Being non-working (until Tuesday) and without television as a form of entertainment has left me with plenty of time to read. Since I’ve been here, I’ve finished one book that I had started at home and read two others.
First, The Longings of Women by Margie Piercy. The novel tells the intersecting stories of three Boston area women. The first Leila Landsman is a part time professor and author whose husband’s infidelities have finally gone too far, leading her to reexamine her life and twenty-five year marriage. Becky Souza hails from a poor Portuguese fishing family who spends her whole life looking for a way out of poverty. When the husband she marries to pull herself into the middle class turns out to be not what she expected, she finds herself accused of murder. The third woman is Mary Burke, a former housewife who has spent the last eight years working as a housekeeper, all the while hiding from her employers that the divorce and its aftermath have left her homeless. She survives by sneaking into the homes she cleans when their owners are away.
I’d read the book before, but it’s very good story telling, so I decided to read it again. It was also the last book I hadn’t packed up. The stories are very compelling as each woman seeks to find her way in life, in ways that they least expected.
The second book is Me Talk Pretty One Day by David Sedaris, a collection of his short stories. The funniest stories, I think are the tales of his life in France where he tries to learn French and confronts obnoxious American tourists. The whole book is very entertaining, though you have to be careful about reading it around other people, lest they notice you laughing out loud.

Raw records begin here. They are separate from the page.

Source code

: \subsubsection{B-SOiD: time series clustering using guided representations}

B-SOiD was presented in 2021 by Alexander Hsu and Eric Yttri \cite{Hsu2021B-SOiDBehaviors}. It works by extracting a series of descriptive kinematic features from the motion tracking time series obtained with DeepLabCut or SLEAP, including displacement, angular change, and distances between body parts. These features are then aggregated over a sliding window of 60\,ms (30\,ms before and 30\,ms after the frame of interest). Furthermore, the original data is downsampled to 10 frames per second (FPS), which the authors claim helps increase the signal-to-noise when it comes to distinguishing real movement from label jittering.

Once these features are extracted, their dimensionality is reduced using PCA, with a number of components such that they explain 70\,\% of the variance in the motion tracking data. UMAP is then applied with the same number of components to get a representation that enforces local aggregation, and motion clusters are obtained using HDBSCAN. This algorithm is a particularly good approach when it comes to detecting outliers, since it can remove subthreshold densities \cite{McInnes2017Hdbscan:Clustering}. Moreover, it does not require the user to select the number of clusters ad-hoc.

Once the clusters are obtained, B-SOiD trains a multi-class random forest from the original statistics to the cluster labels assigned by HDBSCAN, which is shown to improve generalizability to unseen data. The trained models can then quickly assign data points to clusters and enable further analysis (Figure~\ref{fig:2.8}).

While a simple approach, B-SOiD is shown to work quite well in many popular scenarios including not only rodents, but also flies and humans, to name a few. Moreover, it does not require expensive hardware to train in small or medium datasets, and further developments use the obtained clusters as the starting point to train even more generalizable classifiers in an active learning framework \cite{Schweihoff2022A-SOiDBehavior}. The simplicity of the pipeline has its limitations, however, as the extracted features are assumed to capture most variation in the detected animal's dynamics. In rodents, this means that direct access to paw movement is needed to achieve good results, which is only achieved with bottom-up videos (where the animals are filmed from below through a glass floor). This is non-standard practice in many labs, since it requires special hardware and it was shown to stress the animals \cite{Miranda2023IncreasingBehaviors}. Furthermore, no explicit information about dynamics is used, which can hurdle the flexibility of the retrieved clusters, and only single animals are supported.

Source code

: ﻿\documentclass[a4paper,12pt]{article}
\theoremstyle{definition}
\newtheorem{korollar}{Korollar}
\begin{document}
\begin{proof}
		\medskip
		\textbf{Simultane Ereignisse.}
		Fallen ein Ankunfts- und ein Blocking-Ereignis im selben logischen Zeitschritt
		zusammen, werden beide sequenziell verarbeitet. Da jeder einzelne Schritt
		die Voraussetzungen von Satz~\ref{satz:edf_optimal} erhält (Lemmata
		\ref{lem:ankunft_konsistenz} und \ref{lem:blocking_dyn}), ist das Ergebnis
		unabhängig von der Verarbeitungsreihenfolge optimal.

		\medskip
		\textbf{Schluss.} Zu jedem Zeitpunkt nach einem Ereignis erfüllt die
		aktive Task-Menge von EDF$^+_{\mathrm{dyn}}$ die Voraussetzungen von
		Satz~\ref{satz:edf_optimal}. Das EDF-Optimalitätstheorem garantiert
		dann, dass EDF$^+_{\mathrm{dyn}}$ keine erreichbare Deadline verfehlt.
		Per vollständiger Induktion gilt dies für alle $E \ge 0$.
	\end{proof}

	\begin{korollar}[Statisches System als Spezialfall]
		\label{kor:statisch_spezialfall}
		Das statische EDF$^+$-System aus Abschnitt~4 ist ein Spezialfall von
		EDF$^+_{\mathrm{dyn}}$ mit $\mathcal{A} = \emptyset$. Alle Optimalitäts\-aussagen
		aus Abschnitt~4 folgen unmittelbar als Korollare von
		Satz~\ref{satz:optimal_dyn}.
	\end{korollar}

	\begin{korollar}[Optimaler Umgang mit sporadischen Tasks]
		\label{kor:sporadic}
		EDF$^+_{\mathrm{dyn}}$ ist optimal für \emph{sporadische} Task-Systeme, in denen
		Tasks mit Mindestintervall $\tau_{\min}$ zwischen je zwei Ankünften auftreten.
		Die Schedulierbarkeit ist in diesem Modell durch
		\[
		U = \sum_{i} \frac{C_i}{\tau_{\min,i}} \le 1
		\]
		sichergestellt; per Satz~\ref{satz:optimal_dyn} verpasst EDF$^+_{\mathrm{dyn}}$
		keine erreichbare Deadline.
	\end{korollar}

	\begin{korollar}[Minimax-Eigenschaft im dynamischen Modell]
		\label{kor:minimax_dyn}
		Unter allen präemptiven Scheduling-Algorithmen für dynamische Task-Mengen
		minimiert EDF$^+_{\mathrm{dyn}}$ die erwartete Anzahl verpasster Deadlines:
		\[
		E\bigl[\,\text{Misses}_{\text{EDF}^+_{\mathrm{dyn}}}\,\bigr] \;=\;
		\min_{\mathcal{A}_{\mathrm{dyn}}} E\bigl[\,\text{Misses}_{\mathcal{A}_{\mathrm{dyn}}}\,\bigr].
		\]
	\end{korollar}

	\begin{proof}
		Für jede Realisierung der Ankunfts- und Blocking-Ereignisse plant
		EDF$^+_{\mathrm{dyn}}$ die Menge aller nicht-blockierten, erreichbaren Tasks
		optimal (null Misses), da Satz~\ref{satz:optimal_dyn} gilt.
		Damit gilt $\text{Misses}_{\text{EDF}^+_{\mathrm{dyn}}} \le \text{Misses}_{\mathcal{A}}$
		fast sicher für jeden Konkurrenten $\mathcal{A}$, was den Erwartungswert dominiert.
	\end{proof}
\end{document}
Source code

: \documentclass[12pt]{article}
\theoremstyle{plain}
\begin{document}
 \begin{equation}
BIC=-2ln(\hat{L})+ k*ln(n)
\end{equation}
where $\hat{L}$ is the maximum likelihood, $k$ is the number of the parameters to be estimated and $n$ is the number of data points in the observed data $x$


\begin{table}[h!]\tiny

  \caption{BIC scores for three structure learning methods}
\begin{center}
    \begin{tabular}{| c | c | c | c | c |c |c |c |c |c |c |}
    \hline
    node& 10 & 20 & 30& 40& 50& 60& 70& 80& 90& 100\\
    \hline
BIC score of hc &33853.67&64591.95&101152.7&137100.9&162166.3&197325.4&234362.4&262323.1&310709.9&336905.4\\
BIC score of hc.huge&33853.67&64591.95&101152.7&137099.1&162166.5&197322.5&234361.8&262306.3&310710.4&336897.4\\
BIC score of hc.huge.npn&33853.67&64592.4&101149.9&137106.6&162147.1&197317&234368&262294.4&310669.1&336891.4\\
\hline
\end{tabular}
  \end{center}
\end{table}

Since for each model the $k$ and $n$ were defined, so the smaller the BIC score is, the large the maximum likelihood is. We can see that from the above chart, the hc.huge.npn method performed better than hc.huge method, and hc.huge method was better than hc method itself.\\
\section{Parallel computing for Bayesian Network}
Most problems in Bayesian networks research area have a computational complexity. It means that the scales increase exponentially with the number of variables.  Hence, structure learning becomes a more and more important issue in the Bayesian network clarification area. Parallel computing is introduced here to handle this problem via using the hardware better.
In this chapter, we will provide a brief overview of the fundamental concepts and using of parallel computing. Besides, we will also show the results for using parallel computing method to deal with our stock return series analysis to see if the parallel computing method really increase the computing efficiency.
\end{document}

The last book is Schindler’s List the book on which the excelent movie is based. Though I knew the story from the film, I was surprised to find the book both incredibly similar to the movie, yet very different in tone. Thomas Keneally’s book is filled with details based on this work with the 1300 Jews who survived the Holocaust thanks to Schindler’s factory. The prose is almost lighthearted at times, when he describes the old fashioned courtship, for example, of a couple in a concentration camp, or how Schindler plies inspectors with difficult to find alcohol so that they will not notice the relative good health of the Jews who work in his factory. In the end, I do think the movie is more moving. Who could forget the scene where Schindler, played by Liam Neeson, despairs that he could have saved more people?